▸ Your instructions
Find the lines in the records below that contain "Blade", and report each of them.
######
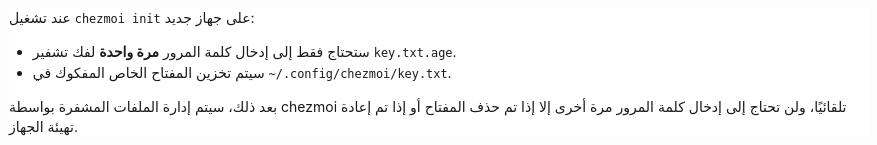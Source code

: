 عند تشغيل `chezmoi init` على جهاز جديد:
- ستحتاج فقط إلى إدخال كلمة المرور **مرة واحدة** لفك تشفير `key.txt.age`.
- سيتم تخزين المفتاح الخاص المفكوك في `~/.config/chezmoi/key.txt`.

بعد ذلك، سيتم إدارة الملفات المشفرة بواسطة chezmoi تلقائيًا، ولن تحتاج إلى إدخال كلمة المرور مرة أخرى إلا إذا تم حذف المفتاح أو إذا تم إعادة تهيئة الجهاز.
######
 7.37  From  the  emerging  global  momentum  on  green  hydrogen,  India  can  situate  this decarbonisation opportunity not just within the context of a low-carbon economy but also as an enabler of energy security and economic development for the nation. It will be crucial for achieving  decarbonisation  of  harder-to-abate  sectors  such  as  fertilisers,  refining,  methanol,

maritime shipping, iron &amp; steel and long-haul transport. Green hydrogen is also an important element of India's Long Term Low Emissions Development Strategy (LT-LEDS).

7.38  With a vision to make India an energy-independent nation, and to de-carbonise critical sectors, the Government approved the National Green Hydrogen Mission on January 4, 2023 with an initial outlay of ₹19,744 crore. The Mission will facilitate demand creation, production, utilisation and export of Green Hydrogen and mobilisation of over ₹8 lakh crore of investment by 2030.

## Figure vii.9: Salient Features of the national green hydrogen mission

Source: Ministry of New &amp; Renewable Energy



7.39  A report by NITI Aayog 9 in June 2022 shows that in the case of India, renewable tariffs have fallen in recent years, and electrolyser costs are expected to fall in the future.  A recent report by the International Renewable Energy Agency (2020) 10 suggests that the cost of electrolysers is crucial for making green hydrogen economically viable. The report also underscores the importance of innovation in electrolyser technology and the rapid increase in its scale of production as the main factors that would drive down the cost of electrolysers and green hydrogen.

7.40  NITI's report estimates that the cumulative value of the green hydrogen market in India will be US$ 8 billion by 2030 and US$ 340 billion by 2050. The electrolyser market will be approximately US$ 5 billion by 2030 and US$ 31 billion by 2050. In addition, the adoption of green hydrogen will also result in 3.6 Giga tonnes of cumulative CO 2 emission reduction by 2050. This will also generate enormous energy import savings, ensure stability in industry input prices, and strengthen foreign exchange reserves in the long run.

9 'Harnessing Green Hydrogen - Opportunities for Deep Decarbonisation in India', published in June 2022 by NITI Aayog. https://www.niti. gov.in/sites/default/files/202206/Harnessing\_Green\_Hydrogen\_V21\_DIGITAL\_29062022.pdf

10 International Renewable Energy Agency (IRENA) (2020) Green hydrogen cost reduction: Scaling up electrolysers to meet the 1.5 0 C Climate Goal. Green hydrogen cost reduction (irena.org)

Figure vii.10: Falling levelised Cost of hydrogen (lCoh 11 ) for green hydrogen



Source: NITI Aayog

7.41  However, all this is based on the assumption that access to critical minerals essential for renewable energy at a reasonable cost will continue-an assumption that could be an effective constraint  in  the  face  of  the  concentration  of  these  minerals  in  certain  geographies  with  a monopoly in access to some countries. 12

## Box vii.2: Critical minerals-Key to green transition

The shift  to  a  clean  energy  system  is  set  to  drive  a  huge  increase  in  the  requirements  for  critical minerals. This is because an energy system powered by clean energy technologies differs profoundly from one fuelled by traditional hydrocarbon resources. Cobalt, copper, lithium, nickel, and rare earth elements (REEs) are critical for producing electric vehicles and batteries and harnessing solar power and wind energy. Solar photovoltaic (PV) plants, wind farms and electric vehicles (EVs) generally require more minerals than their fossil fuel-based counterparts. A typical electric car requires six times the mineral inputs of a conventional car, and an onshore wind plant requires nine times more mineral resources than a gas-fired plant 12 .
######
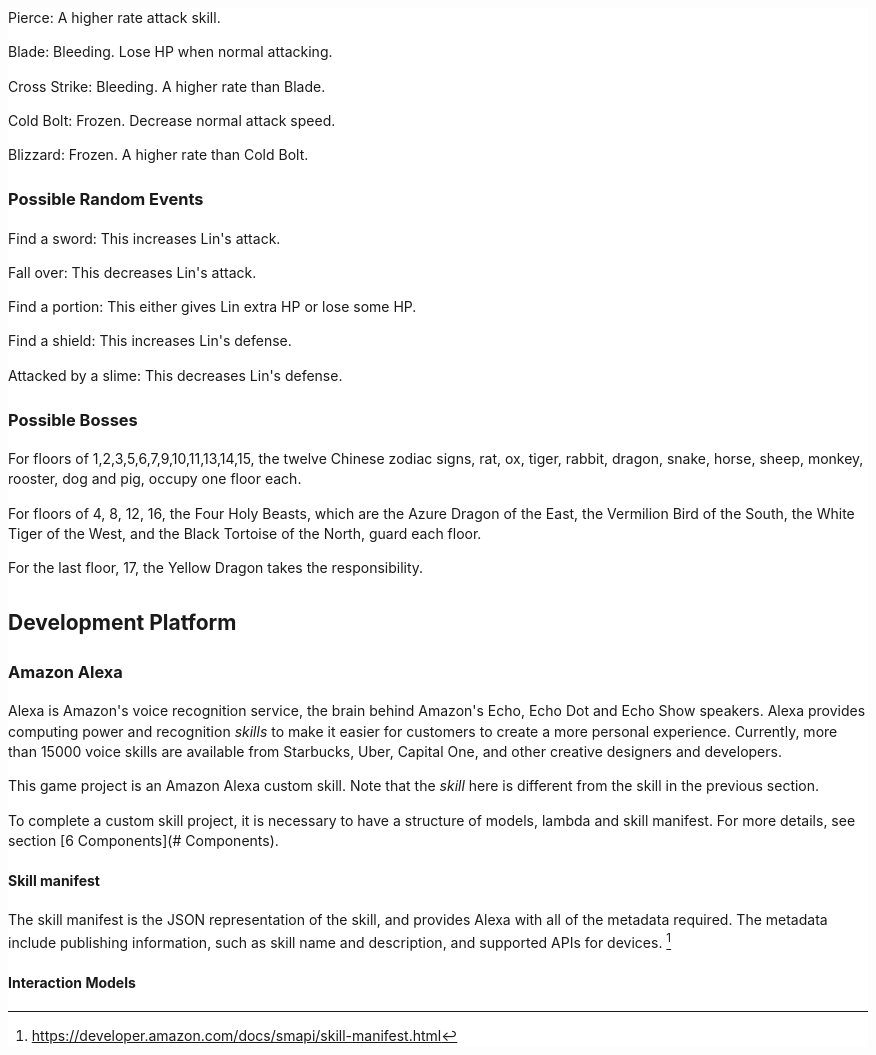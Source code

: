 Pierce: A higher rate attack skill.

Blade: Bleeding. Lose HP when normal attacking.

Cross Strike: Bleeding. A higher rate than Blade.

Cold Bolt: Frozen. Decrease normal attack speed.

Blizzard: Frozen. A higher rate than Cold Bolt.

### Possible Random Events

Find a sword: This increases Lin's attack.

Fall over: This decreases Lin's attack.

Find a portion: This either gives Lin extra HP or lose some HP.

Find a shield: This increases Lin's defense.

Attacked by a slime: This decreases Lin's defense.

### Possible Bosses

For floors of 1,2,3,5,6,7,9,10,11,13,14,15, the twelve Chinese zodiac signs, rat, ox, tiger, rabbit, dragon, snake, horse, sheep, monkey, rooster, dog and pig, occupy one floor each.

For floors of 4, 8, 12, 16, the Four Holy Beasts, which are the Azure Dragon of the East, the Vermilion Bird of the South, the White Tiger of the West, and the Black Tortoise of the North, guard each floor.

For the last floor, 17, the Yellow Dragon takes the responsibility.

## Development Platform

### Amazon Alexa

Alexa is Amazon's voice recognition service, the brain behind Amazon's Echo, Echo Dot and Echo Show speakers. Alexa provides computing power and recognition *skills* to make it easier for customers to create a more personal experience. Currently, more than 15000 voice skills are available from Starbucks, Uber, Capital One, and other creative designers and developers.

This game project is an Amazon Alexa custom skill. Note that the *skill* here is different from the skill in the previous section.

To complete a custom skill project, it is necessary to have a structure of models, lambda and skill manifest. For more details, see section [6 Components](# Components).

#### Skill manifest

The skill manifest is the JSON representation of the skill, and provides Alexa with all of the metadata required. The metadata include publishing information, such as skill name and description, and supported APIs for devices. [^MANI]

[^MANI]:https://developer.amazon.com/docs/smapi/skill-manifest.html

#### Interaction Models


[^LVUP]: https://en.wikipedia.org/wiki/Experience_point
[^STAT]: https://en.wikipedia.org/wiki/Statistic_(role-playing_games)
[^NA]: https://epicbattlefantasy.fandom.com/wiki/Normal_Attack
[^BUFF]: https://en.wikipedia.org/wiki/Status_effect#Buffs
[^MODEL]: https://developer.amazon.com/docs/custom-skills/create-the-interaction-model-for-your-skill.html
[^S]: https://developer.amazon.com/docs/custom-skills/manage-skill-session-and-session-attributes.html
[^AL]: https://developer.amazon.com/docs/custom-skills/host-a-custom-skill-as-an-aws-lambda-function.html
######
▸ Exercise output
Blade: Bleeding. Lose HP when normal attacking.
Cross Strike: Bleeding. A higher rate than Blade.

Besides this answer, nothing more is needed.